**Source data**
/---

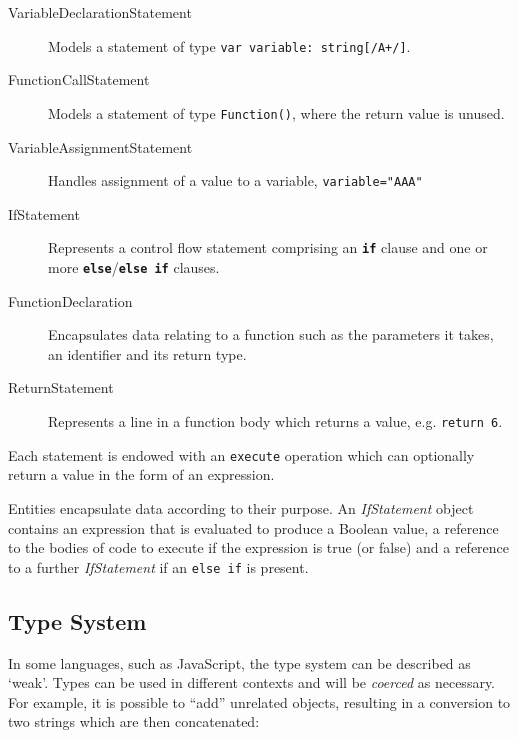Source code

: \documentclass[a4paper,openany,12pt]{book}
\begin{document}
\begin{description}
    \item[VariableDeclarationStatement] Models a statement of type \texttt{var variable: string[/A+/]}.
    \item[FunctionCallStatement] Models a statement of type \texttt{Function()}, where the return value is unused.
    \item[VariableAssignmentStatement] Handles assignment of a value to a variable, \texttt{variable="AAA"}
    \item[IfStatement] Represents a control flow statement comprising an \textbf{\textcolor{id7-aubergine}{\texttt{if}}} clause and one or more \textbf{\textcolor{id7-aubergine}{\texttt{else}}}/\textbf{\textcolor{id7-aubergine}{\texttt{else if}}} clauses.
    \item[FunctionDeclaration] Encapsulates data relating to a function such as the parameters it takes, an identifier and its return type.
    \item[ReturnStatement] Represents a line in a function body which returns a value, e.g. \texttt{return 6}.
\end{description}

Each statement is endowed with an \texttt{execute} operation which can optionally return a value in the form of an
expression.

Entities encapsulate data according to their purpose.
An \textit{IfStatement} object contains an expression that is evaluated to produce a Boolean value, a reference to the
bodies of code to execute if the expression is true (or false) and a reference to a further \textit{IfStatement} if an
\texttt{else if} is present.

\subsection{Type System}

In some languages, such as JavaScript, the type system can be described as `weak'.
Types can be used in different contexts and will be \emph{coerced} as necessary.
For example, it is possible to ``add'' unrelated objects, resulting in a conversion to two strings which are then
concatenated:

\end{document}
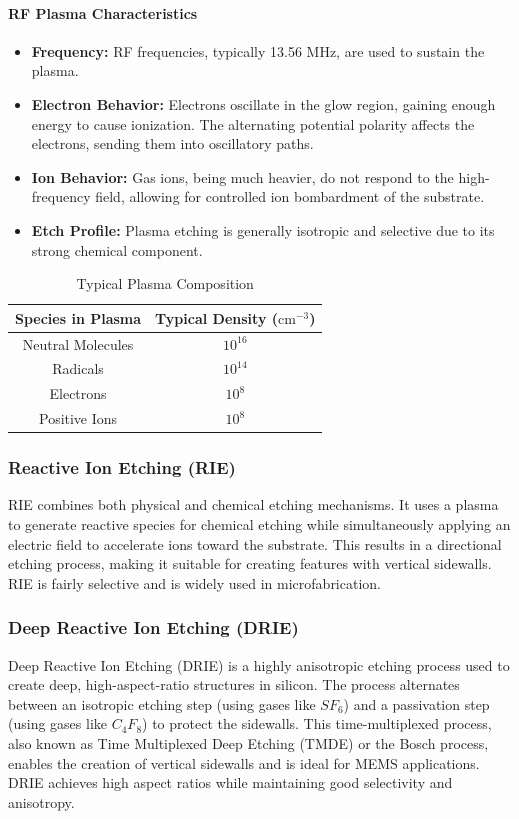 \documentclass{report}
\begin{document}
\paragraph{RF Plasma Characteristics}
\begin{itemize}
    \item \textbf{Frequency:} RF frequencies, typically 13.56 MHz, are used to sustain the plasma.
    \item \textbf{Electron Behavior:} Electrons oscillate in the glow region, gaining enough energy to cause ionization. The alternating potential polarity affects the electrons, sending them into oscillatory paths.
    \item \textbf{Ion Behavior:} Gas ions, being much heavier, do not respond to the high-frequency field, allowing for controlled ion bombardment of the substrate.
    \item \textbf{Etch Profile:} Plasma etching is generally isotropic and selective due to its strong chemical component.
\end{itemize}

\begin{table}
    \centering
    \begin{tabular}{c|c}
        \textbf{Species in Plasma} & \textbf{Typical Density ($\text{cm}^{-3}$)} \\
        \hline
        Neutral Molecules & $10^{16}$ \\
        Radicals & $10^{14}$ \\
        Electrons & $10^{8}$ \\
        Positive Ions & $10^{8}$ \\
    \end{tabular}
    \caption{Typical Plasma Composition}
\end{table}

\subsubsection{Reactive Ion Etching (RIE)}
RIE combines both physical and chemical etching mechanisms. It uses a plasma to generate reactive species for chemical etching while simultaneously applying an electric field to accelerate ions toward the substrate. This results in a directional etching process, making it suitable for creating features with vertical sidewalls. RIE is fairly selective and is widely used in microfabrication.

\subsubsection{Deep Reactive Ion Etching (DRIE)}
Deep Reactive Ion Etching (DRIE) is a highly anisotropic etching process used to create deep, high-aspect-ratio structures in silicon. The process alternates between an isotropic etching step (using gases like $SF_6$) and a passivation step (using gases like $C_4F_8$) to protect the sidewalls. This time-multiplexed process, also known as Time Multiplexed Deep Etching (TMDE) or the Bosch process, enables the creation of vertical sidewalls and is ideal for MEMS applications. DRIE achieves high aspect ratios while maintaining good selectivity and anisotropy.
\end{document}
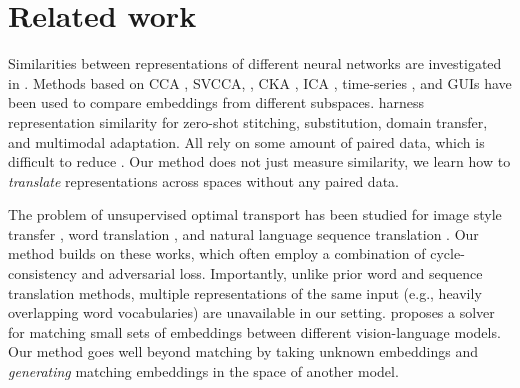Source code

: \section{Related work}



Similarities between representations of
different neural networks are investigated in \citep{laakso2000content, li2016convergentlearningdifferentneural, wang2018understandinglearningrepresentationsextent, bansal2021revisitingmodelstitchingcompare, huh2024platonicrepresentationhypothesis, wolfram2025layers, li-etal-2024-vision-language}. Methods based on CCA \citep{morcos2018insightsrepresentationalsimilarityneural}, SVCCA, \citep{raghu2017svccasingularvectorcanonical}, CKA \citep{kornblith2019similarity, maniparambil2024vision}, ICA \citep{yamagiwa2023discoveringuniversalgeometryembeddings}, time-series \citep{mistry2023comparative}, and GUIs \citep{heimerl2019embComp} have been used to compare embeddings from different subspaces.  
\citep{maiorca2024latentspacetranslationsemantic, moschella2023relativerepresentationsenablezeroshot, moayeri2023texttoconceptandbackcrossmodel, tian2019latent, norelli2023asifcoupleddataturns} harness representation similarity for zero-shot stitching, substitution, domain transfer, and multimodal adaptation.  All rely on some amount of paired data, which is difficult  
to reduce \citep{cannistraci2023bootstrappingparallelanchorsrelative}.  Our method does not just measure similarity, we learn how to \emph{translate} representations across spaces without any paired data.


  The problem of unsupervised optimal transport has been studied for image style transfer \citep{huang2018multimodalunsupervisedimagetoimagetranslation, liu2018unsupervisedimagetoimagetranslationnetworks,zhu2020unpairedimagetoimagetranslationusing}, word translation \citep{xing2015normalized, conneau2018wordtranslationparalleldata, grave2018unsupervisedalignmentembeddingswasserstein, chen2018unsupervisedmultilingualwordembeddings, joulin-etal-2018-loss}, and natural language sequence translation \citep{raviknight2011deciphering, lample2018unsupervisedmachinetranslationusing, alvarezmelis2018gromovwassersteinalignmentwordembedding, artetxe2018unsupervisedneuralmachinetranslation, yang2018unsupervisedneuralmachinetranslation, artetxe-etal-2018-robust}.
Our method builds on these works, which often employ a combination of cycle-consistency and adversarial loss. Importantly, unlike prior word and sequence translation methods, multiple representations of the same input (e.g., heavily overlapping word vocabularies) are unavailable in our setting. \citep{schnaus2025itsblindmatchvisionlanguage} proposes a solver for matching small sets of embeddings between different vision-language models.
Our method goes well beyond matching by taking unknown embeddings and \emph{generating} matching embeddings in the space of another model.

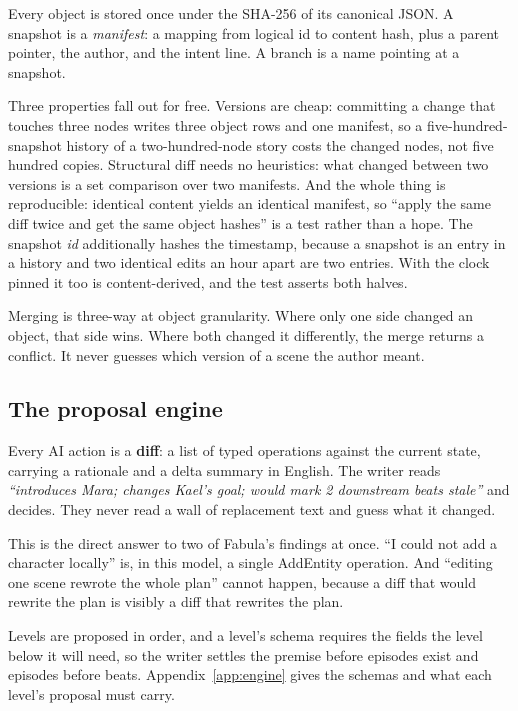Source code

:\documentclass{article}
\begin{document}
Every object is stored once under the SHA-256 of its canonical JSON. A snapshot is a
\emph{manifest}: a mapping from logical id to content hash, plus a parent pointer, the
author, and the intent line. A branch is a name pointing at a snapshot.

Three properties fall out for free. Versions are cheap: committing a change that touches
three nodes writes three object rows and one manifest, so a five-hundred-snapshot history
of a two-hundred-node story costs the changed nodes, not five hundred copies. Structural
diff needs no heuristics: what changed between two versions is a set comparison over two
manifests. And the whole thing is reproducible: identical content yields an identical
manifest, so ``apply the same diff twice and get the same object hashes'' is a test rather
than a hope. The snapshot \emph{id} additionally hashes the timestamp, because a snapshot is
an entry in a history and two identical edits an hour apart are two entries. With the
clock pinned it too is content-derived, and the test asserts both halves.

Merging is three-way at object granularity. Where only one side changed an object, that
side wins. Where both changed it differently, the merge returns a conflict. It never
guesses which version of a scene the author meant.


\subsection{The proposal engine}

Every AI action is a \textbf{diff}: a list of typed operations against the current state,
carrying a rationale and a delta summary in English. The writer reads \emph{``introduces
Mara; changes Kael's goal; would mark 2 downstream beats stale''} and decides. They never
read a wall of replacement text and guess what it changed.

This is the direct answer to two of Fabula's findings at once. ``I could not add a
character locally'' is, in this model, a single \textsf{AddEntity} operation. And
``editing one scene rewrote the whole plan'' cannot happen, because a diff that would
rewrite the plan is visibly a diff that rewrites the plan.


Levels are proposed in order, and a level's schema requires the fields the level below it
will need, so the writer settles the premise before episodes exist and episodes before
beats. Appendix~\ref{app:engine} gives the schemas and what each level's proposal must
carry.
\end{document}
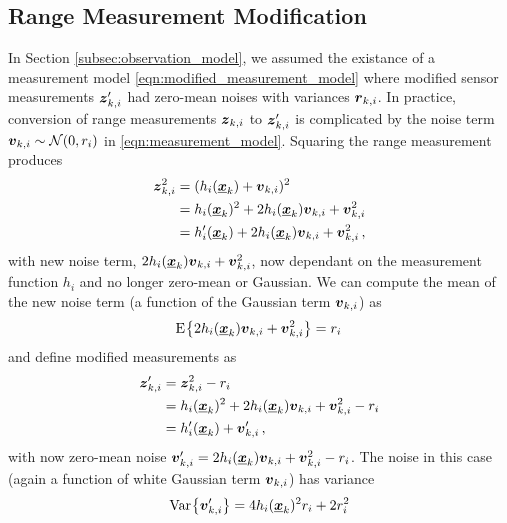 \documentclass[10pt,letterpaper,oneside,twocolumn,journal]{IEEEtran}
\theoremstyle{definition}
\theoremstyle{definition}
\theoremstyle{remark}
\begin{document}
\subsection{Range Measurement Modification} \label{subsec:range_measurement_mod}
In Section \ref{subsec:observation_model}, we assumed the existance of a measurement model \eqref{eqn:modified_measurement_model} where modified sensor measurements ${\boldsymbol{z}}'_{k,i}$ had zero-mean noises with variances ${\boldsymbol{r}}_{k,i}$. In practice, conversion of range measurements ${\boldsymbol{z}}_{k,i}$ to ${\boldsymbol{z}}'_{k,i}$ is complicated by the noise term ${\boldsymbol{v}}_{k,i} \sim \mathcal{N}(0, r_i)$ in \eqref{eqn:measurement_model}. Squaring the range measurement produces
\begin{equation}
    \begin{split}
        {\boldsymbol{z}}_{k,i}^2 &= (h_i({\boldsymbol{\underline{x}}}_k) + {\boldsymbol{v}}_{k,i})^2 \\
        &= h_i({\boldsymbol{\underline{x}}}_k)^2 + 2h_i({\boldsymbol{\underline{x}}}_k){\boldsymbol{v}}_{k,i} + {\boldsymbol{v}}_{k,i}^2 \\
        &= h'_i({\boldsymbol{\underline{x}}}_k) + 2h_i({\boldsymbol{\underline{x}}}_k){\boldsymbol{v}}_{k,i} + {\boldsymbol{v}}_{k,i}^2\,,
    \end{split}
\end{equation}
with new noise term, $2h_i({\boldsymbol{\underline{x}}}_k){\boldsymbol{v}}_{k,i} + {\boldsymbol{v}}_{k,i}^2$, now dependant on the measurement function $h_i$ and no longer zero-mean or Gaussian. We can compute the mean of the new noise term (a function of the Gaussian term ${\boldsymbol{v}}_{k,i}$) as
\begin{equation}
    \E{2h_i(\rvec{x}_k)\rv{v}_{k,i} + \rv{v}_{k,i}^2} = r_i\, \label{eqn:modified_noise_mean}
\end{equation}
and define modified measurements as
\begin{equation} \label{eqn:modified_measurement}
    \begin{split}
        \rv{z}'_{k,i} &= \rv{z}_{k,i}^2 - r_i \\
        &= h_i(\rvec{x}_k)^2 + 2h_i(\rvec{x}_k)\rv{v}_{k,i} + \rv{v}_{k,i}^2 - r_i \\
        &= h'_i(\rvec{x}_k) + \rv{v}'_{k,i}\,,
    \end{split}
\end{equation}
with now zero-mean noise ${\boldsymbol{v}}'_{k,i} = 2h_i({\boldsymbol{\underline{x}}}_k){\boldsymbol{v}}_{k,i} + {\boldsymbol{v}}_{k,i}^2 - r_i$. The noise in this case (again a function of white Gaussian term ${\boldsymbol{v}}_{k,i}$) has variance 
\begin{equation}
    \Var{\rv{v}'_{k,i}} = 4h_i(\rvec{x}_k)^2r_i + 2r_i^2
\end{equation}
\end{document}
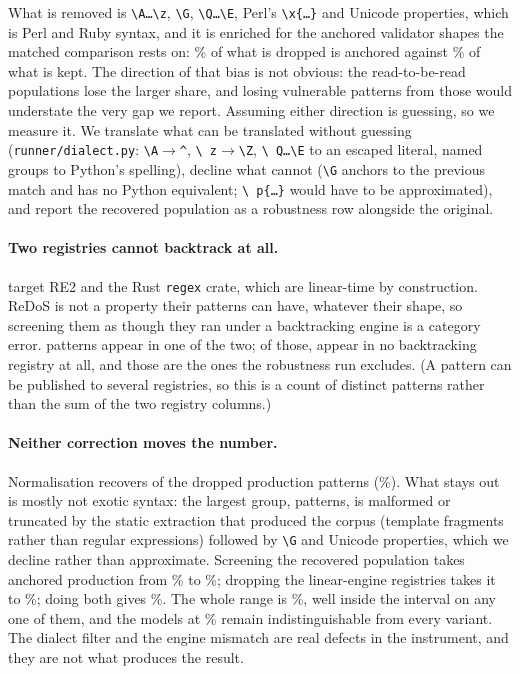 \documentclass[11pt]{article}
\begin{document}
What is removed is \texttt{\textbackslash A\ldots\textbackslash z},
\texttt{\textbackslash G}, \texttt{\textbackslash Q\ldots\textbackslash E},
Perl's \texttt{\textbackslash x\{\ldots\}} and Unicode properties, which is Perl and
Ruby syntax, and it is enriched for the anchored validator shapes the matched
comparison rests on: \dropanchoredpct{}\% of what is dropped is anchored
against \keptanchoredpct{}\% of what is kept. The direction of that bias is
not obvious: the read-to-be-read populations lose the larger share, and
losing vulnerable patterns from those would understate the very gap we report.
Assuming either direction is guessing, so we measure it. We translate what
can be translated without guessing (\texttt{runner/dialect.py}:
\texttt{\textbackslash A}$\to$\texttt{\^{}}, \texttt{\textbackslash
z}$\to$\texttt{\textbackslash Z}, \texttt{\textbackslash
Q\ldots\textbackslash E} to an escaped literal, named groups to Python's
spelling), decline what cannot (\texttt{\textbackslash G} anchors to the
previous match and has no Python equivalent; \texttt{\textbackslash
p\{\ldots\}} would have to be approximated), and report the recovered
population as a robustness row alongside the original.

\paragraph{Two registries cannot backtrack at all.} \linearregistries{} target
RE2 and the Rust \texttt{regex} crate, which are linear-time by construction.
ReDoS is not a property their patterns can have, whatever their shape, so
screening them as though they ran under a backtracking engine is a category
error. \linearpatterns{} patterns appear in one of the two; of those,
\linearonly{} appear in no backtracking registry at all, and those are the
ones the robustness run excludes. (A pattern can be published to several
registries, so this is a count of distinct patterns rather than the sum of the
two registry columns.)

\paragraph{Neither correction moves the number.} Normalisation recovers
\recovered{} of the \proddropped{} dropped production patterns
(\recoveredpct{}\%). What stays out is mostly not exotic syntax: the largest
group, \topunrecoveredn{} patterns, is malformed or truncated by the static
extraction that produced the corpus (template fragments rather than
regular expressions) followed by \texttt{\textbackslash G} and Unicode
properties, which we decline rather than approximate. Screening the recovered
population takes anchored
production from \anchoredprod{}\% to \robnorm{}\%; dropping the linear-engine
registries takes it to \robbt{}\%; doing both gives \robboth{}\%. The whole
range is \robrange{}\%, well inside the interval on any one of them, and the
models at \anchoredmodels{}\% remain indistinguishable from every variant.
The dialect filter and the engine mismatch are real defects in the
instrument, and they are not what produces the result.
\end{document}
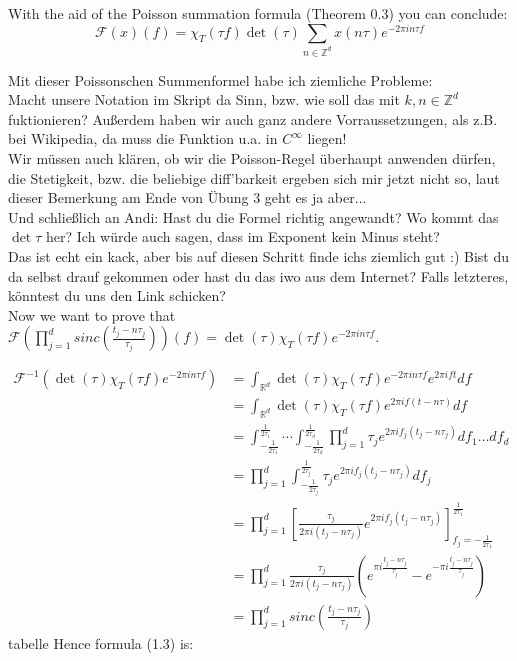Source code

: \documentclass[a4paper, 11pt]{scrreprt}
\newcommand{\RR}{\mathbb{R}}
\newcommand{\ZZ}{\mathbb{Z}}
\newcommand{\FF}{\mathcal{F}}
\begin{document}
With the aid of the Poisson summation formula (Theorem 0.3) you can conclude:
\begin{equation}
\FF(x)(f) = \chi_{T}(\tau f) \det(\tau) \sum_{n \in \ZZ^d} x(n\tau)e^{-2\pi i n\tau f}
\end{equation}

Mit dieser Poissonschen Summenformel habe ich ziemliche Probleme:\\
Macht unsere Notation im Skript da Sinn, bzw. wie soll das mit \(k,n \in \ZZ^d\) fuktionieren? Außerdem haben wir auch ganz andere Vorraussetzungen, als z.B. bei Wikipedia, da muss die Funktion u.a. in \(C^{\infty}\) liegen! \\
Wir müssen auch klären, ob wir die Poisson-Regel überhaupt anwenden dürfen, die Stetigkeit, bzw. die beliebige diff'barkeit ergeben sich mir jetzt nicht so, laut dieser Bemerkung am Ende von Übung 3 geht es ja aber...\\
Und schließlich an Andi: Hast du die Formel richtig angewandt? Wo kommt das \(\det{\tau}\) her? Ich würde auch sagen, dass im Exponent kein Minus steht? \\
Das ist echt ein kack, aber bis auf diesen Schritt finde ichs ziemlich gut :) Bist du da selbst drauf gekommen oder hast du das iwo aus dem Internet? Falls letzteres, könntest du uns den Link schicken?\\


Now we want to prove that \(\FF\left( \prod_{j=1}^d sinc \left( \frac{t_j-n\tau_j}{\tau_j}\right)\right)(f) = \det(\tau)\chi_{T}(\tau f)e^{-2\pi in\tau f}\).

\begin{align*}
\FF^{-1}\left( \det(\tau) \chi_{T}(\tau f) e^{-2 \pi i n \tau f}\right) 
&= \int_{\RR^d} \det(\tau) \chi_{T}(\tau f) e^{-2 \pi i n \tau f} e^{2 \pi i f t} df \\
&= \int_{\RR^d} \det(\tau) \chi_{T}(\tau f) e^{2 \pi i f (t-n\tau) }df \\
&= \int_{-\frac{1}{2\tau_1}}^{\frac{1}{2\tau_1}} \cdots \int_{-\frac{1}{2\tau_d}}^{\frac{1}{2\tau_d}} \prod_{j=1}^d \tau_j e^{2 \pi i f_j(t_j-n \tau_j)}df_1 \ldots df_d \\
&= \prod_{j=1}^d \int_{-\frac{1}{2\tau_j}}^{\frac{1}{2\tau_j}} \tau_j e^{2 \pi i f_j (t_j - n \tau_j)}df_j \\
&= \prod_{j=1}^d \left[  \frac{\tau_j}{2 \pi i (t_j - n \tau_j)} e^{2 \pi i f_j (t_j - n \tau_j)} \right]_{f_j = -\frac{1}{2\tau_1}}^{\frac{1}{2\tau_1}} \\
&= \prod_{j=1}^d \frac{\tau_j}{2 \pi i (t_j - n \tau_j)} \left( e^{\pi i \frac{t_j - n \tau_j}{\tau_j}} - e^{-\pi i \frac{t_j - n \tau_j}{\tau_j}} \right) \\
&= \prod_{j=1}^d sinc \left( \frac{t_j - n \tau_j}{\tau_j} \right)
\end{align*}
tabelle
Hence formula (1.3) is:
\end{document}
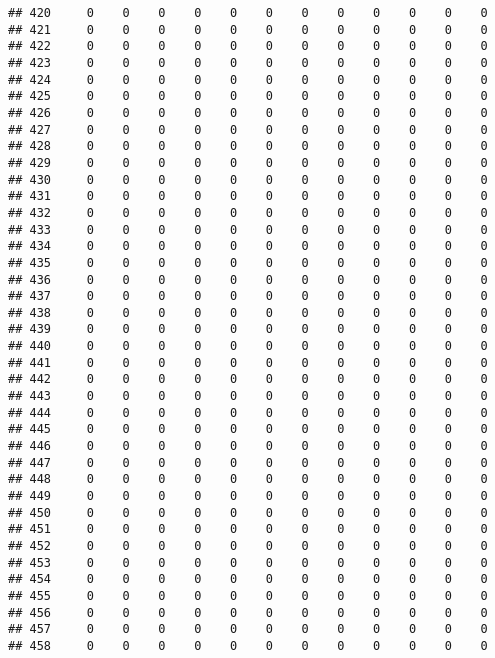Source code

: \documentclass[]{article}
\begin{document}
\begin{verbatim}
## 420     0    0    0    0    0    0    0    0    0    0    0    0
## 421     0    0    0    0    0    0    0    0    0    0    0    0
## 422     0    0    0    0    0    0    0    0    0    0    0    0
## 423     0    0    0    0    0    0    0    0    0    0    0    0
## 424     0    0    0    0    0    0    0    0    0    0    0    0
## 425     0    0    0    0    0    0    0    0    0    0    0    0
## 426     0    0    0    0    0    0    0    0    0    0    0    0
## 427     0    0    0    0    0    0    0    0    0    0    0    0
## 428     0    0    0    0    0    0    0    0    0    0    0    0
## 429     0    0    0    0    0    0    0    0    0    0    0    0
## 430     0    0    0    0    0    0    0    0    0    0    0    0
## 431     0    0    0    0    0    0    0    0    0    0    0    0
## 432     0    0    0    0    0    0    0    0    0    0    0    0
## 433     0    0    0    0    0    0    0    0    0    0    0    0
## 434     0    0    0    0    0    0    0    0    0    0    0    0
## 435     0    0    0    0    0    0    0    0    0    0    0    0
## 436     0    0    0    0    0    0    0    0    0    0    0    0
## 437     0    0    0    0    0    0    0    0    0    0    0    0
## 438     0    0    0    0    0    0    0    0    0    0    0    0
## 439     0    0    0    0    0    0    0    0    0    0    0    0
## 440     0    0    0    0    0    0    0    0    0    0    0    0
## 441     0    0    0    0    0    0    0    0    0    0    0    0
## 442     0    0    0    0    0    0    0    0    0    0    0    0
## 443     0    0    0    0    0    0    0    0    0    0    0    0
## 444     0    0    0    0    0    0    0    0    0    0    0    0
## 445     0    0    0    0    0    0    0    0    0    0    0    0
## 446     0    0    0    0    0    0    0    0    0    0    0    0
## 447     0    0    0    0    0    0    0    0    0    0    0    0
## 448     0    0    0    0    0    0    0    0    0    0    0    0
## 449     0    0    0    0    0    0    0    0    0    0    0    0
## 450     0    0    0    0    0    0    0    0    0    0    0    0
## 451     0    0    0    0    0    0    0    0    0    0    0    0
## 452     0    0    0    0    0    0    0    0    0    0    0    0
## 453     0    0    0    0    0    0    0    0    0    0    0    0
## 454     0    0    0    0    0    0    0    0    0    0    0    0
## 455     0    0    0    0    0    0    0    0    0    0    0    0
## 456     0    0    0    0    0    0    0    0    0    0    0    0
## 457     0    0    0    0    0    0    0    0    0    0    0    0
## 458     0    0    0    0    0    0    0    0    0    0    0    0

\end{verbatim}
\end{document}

\---

**To do**
Lines from the start of the material through the line containing "Handles assignment of" are to be restated word for word; no picture may be included.

**Answer box**
Source code

: \documentclass[a4paper,openany,12pt]{book}
\begin{document}
\begin{description}
    \item[VariableDeclarationStatement] Models a statement of type \texttt{var variable: string[/A+/]}.
    \item[FunctionCallStatement] Models a statement of type \texttt{Function()}, where the return value is unused.
    \item[VariableAssignmentStatement] Handles assignment of a value to a variable, \texttt{variable="AAA"}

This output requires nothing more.